A Short History of HIPAA Privacy & Security
In 1996 when HIPAA was first enacted into law we are quite certain that it was viewed as somewhat of a regulatory oddity. It was the first time that protected health information ("PHI") had been regulated under federal law in any significant way. The Privacy & Security Rules, other than the changes introduced by the HITECH Act, were largely as they exist in current form. Of course back then the healthcare industry was still using 19th century administrative procedures (e.g. electronic health records were not yet a glimmer in a Chief Medical Officer's eye) and so the Security Rule, which dealt exclusively with ePHI, could mostly be ignored.
Even back then there was no hurry to move forward with Privacy & Security regulations. The implementation date of the HIPAA Privacy Rule was April 14, 2003. The implementation date for the HIPAA Security Rule was April 20, 2005. The "big push" back then was standardization of certain financial transactions used for billing. It's almost as if Privacy & Security were an "oh by the way" we probably should include some Privacy & Security regulations in HIPAA in order to keep the "tree huggers" happy. Of course, the actual legislative history was likely not portrayed in such a cynical manner, and for all we know, the intention of the legislators could have been quite serious. BUT HIPAA's impact, from a Privacy & Security perspective was negligible to non-existent, when first promulgated in !996. Sure everyone complied with the Privacy Rule's Notice of Privacy Practices and not much else. The dirty little secret, that almost everyone in the healthcare industry knew, was that HIPAA was a paper tiger. In legal terms a "dead letter;" a law in name only but otherwise completely unenforced.

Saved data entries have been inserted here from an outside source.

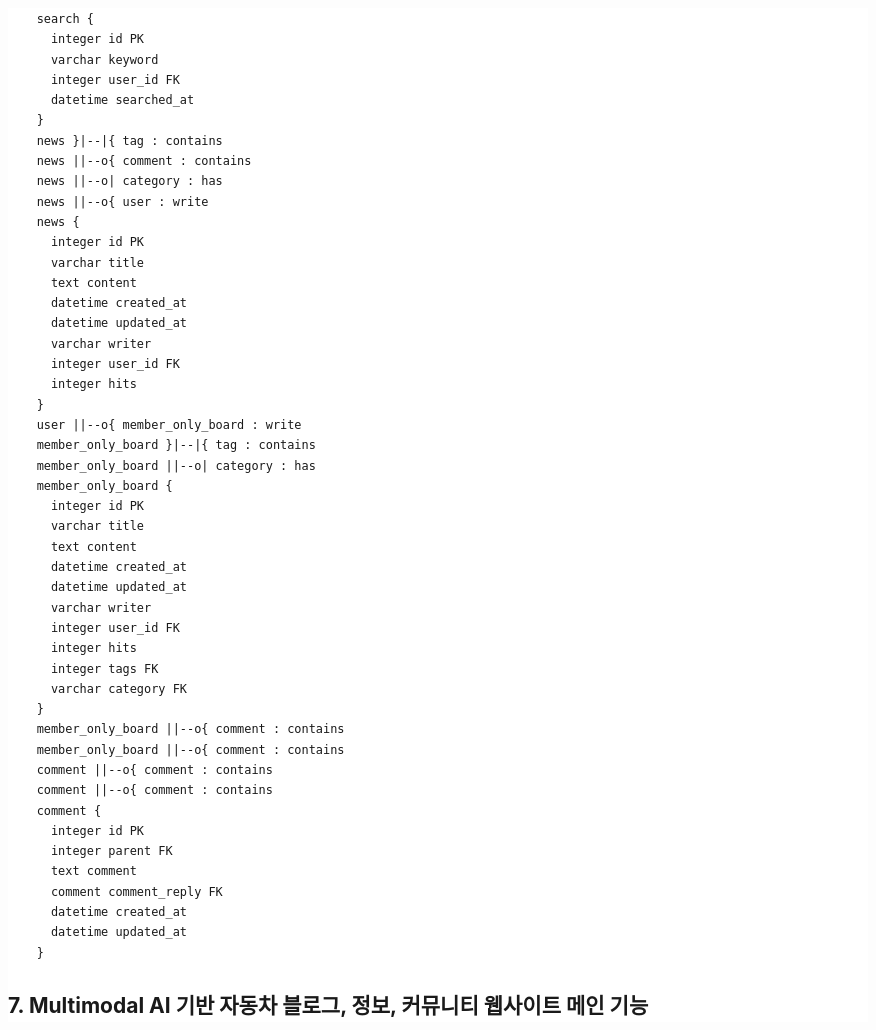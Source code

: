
 ```mermaid
    search {
      integer id PK
      varchar keyword
      integer user_id FK
      datetime searched_at
    }
    news }|--|{ tag : contains
    news ||--o{ comment : contains
    news ||--o| category : has
    news ||--o{ user : write
    news {
      integer id PK
      varchar title
      text content
      datetime created_at
      datetime updated_at
      varchar writer
      integer user_id FK
      integer hits
    }
    user ||--o{ member_only_board : write
    member_only_board }|--|{ tag : contains
    member_only_board ||--o| category : has
    member_only_board {
      integer id PK
      varchar title
      text content
      datetime created_at
      datetime updated_at
      varchar writer
      integer user_id FK
      integer hits
      integer tags FK
      varchar category FK
    }
    member_only_board ||--o{ comment : contains
    member_only_board ||--o{ comment : contains
    comment ||--o{ comment : contains
    comment ||--o{ comment : contains
    comment {
      integer id PK
      integer parent FK
      text comment
      comment comment_reply FK
      datetime created_at
      datetime updated_at
    }
```


## 7. Multimodal AI 기반 자동차 블로그, 정보, 커뮤니티 웹사이트 메인 기능
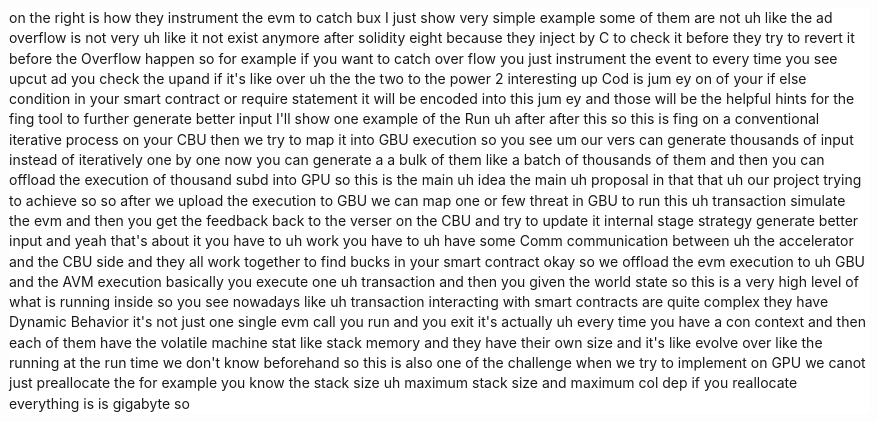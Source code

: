 on the right is how they instrument the
evm to catch bux I just show very simple
example some of them are not uh like the
ad overflow is not very uh like it not
exist anymore after solidity eight
because they inject by C to check it
before they try to revert it before the
Overflow happen so for example if you
want to catch over flow you just
instrument the event to every time you
see upcut ad you check the upand if it's
like over uh the the two to the power 2
interesting up Cod is jum ey on of your
if else condition in your smart contract
or require statement it will be encoded
into this jum ey and those will be the
helpful hints for the fing tool to
further generate better input I'll show
one example of the Run uh after after
this so this is fing on a conventional
iterative process on your CBU then we
try to map it into GBU execution so you
see um our vers can generate thousands
of input instead of iteratively one by
one now you can generate a a bulk of
them like a batch of thousands of them
and then you can offload the execution
of thousand subd into GPU so this is the
main uh idea the main uh proposal in
that that uh our project trying to
achieve so so after we upload the
execution to GBU we can map one or few
threat in GBU to run this uh transaction
simulate the evm and then you get the
feedback back to the verser on the CBU
and try to update it internal stage
strategy generate better
input and yeah that's about it you have
to uh work you have to uh have some Comm
communication between uh the accelerator
and the CBU side and they all work
together to find bucks in your smart
contract okay so we offload the evm
execution to uh GBU and the AVM
execution basically you execute one uh
transaction and then you given the world
state so this is a very high level of
what is running inside so you see
nowadays like uh transaction interacting
with smart contracts are quite complex
they have Dynamic Behavior it's not just
one single evm call you run and you exit
it's actually uh every time you have a
con context and then each of them have
the volatile machine stat like stack
memory and they have their own size and
it's like evolve over like the running
at the run time we don't know beforehand
so this is also one of the challenge
when we try to implement on GPU we canot
just preallocate the for example you
know the stack size uh maximum stack
size and maximum col dep if you
reallocate everything is is gigabyte so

The HITECH Act: a Game Changer?
The HITECH Act changed all that; well at least it purported to do so. HHS still "slow walked" the corresponding regulations and, despite all the fanfare, six years out the majority of the healthcare industry has still not gotten the message: the HIPAA status quo has been changed forever. Well to be fair, the industry has gotten the message, but has failed en masse to act on it. The difference is that the HITECH Act's 800 pound gorilla (AKA Breach Notification) is now the elephant in the room that refuses to be ignored. Breach Notification is forcing the healthcare industry to pay attention because it has become an inescapable legal reality. If you have a major breach, or even a minor one, it is going to cost you a ton of money to respond to it. It could easily damage your reputation in a significant way, and otherwise ruin your day.

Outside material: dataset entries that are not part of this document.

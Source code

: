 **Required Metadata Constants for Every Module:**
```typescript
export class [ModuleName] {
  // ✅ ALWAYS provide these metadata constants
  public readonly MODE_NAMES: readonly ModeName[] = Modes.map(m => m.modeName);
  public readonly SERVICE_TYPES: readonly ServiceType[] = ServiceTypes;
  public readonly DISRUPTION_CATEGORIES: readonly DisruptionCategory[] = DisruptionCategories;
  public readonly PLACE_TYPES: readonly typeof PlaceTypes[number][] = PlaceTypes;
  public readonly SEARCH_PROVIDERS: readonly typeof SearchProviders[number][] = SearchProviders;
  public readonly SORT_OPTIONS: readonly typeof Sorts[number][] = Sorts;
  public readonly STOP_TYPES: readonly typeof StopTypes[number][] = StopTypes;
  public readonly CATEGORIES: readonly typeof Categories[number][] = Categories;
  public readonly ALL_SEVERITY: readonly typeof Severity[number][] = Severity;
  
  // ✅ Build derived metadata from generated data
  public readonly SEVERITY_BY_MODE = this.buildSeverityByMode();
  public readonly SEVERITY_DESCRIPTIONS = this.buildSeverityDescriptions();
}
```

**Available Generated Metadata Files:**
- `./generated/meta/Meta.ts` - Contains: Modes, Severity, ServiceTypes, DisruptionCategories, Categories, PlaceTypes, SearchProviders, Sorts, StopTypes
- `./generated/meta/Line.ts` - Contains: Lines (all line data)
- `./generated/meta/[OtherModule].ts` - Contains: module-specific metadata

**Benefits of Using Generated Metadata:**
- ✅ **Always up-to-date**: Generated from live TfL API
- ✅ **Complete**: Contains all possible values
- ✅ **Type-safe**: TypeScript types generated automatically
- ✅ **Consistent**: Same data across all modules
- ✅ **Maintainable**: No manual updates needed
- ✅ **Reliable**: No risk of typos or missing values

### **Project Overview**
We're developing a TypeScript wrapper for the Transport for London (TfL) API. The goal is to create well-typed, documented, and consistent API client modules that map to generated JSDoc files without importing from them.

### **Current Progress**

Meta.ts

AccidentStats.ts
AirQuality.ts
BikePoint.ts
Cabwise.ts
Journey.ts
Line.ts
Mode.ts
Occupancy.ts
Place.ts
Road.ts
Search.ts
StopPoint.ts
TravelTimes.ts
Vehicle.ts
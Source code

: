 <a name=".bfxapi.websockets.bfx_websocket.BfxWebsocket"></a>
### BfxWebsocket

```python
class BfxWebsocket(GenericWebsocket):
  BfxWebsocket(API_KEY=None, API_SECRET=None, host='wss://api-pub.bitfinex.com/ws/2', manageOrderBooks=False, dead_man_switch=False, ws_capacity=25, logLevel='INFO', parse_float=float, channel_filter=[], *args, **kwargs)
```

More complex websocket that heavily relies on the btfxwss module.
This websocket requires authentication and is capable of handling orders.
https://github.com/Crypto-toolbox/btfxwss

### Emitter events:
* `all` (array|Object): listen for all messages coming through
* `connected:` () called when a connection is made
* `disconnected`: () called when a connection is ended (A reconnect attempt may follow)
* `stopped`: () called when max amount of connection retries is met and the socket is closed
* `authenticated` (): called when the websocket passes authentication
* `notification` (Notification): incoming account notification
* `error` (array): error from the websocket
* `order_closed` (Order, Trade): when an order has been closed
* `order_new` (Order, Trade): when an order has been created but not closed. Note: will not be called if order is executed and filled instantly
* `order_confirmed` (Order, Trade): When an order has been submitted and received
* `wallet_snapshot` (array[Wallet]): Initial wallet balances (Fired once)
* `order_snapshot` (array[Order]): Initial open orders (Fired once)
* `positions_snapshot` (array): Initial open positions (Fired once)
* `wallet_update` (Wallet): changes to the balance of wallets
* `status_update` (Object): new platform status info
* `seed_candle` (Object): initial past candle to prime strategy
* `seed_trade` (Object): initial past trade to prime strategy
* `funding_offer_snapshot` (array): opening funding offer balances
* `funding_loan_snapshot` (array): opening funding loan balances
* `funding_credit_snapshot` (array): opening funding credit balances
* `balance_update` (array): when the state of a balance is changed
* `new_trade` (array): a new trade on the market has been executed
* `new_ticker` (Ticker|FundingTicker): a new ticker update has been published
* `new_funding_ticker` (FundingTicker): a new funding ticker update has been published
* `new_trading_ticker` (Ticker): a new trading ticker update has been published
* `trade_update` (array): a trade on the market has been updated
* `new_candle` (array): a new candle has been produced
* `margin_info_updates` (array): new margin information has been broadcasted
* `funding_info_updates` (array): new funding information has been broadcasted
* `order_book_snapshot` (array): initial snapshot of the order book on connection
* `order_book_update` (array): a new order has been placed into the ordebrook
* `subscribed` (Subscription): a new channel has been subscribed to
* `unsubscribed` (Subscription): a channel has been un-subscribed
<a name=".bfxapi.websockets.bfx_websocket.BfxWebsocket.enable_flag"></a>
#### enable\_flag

It remains somewhat unclear why the industry has been so slow to respond to such a real threat, but we can posit a few reasons: (1) part of the industry wants to continue to ignore HIPAA because it remains this "red headed step child" mostly unwelcome in C-suites and boardrooms, especially those of small players (of which there are thousands); (2) the industry has its collective "hair on fire" with EHRs, the ACA (e.g. pay-for-performance), ICD-10, mobile, social media, the cloud, etc. etc.; and (3) to actually comply with the HIPAA rules requires rethinking a organization's approach to compliance (i.e. from a necessary evil to part of its organizational DNA). In other words change is hard, and healthcare is undergoing 150 years of change in five.
We have been somewhat critical of HHS because it has not helped move the process forward. It has "coddled" the industry by developing "tools" that purportedly make it easier to perform a Risk Assessment, when the latter is a completely non-trivial exercise that is NEVER going to be easy. Second, HHS' cost of implementation data is misleading. It has been forced to completely understate what it takes to comply with the Rules. Part of this political "magic" in these low cost estimates is that HHS wrongfully assumed that organizations were already in compliance with the Rules since they had been promulgated years ago. Of course, HHS knew full well that this was not the case. It knew that prior to the HITECH Act HIPAA was a paper tiger. It also knew that any semblance of realistic cost estimates were politically untenable. It's the fox telling the chickens that "protecting the hen house won't set you back that much!"
It's Not Your Daddy's HIPAA Anymore!
The healthcare industry has witnessed it's fair share of data breaches in the last few years including: Tricare (4.9M in 2011); Complete Health Systems (4.5M 2014); and Advocate Health (4.03M in 2013). This year we also witnessed a purported cyber attack from China against Community Health Systems. In short, there was simply no end to the increasing awareness among healthcare professionals that their information systems were not just vulnerable but increasingly so. High profile industry CIO's called for a change in thinking regarding responding to cyber threats. Perimeter defenses all seemed permeable and the thinking changed in some circles from preventing intrusions to assuming intrusions will happen and strengthening secondary defenses. Secondary defenses include the obvious (encryption) and the less obvious, organization wide policies against storing PHI on local devices and two factor authentication.